After Donald Trump’s election and inauguration, construction industry representatives, and some politicians, began getting their hopes up that the new president would follow through on his statements urging big increases in infrastructure spending.

Those hopes extended to proponents of continuing and completing construction of the much-delayed, over-budget Mixed Oxide Fuel Fabrication Facility project, or MOX. The plutonium-disposition facility at the Savannah River Site, near Aiken, S.C., is being built to dispose of 34 metric tons of weapons-grade plutonium, as per an agreement signed in 2000 between the United States and Russia.

Despite that purpose, the Obama administration had eyed the project for termination, due to schedule and budget problems. MOX construction originally began in 2009, with a cost estimate of $4 billion. Recent cost estimates range from the contractor’s nearly $10-billion total, to more than $17 billion. By either estimate, completion is more than 10 years away.

Not pleased with the Obama administration’s wavering commitment to the MOX method of plutonium disposition—which was mandated by the treaty—Russian President Vladimir Putin last October announced that Russia was suspending its participation in the agreement, known as the Plutonium Management and Disposition Agreement (PMDA).

One project supporter, Nuclear Infrastructure Council executive director David Blee, hoped that situation could be reversed when he told ENR in March that the Trump administration represented “a chance for a reset on MOX and the Russians.”

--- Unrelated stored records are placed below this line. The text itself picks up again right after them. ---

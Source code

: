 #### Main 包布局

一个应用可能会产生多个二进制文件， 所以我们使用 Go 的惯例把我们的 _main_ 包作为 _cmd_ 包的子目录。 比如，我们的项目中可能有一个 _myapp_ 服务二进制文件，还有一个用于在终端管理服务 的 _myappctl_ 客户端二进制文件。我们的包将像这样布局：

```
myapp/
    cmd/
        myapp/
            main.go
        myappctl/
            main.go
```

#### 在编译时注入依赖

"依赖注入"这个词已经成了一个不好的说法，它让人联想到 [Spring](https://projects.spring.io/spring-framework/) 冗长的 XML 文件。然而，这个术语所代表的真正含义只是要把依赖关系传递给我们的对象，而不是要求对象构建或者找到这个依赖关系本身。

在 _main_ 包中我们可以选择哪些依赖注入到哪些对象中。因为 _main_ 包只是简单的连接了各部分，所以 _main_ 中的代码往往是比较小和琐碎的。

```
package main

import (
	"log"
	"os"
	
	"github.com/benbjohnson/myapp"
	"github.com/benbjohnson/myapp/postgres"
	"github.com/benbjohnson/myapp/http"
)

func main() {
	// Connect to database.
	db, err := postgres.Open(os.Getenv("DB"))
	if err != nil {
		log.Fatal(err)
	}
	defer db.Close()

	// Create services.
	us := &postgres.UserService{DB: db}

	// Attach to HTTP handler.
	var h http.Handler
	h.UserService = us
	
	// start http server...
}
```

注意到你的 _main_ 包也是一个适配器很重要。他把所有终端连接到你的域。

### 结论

And recently, Russia seemed hopeful that a Trump administration could get MOX back on track. In April, the Russian foreign affairs ministry noted in a statement: “Russia is willing to consider the resumption of the operation of the PMDA once the U.S. addresses the causes of the fundamental change of circumstances with regard to those that existed at the time of the conclusion of the Agreement, and if the U.S. follows the agreed method of disposition.”

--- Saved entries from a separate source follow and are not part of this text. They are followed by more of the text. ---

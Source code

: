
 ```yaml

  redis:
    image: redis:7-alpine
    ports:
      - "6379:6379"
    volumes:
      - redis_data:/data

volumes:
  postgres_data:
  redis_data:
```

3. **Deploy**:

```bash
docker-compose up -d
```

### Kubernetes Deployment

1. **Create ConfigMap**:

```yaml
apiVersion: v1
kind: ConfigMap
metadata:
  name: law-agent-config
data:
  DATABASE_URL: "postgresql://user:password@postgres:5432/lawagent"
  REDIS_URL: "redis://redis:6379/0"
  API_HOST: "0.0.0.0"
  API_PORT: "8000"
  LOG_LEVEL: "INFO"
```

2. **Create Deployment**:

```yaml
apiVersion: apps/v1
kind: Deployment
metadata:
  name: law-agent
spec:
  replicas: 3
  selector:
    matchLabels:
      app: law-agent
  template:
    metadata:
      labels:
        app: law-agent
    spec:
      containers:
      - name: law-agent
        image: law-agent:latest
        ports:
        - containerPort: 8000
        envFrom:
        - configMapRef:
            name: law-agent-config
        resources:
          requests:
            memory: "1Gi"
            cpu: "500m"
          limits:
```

MOX is that "agreed method of disposition."

However, Trump’s recently released budget proposal that zeroes out MOX funding dashes the hopes of project supporters.

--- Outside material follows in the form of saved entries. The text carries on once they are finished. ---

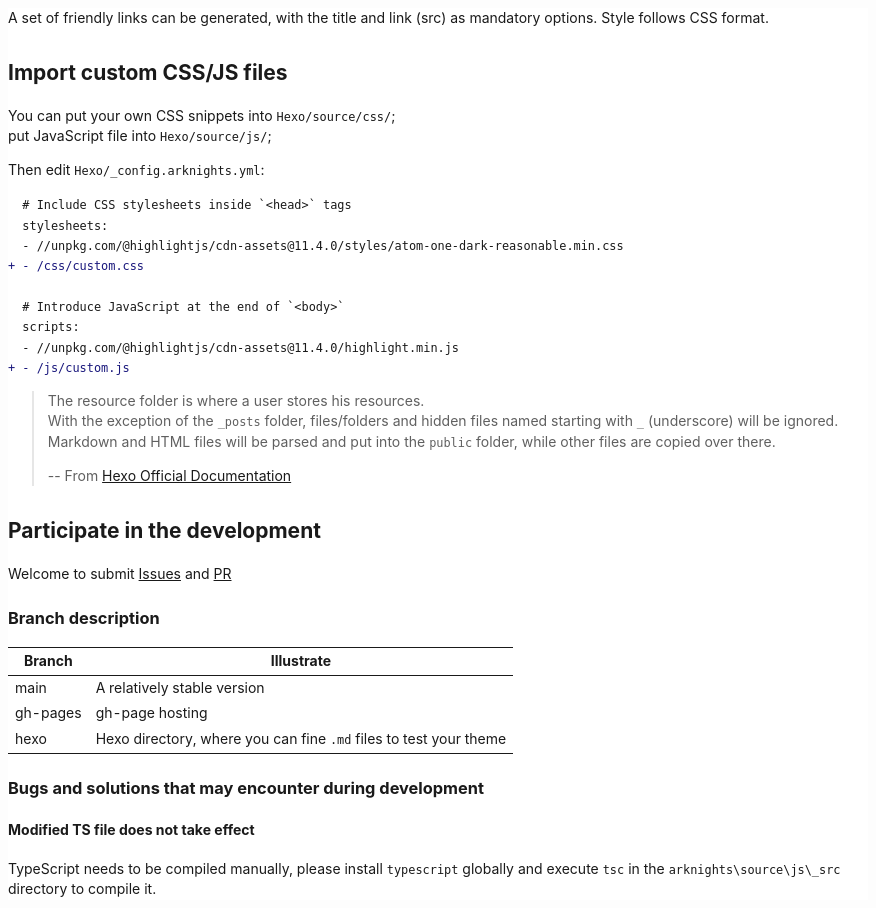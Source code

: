A set of friendly links can be generated, with the title and link (src) as mandatory options. Style follows CSS format.

## Import custom CSS/JS files

You can put your own CSS snippets into `Hexo/source/css/`;  
put JavaScript file into `Hexo/source/js/`;  

Then edit `Hexo/_config.arknights.yml`:  

```diff
  # Include CSS stylesheets inside `<head>` tags
  stylesheets:
  - //unpkg.com/@highlightjs/cdn-assets@11.4.0/styles/atom-one-dark-reasonable.min.css
+ - /css/custom.css
  
  # Introduce JavaScript at the end of `<body>`
  scripts:
  - //unpkg.com/@highlightjs/cdn-assets@11.4.0/highlight.min.js
+ - /js/custom.js
```

> The resource folder is where a user stores his resources.  
> With the exception of the `_posts` folder, files/folders and hidden files named starting with `_` (underscore) will be ignored.
> Markdown and HTML files will be parsed and put into the `public` folder, while other files are copied over there.
>
> -- From [Hexo Official Documentation](https://hexo.io/docs/setup#source)

## Participate in the development

Welcome to submit [Issues](https://github.com/Yue-plus/hexo-theme-arknights/issues/new) and [PR](https://github.com/Yue-plus/hexo-theme-arknights/pulls)

### Branch description

| Branch   | Illustrate                                                        |
|----------|-------------------------------------------------------------------|
| main     | A relatively stable version                                       |\
| gh-pages | gh-page hosting                                                   |
| hexo     | Hexo directory, where you can fine `.md` files to test your theme |

### Bugs and solutions that may encounter during development

#### Modified TS file does not take effect

TypeScript needs to be compiled manually, please install `typescript` globally and execute `tsc` in the `arknights\source\js\_src` directory to compile it.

South Carolina Senator Lindsey Graham (R)—the MOX project’s most vocal proponent—is definitely not happy with President Trump’s decision to follow in Barack Obama’s footsteps on MOX. In a May 23 post to his official website, entitled “Trump Budget Continues Obama Administration’s Failed Approach to MOX,” the senator stated, in part:

“I was hoping the Trump Administration’s budget proposal would mark a clean break from Obama’s failed approach to MOX. Instead, it appears they are doubling-down. This budget proposal, much like the Obama Administration’s, embraces a process of ‘dilute and dispose’ for surplus weapons-grade plutonium. There are several shortcomings with this approach. First, it has already been considered. Second, it was rejected.

“The reasons were clear. It violates an important international non-proliferation agreement. It also doesn’t take into consideration the legislative and regulatory changes needed to store the excess material underground. And it fails to account for the political opposition, on both sides of the aisle, that is likely to occur and will undoubtedly result in extended delays. This plan will strand the material in place–which is unacceptable. The only option with a clear disposition path is MOX.”

Meanwhile, the Union of Concerned Scientists—a longtime opponent of the MOX project—cheered Trump’s budget action. Said Edwin Lyman, senior scientist with the UCS: ““The MOX fuel fabrication plant at the Savannah River Site is a money pit. Cancelling the facility and disposing of our excess plutonium by diluting it and shipping it to a permanent repository will save taxpayers tens of billions of dollars—and it will be safer and more secure to boot. This is a great deal by any measure.”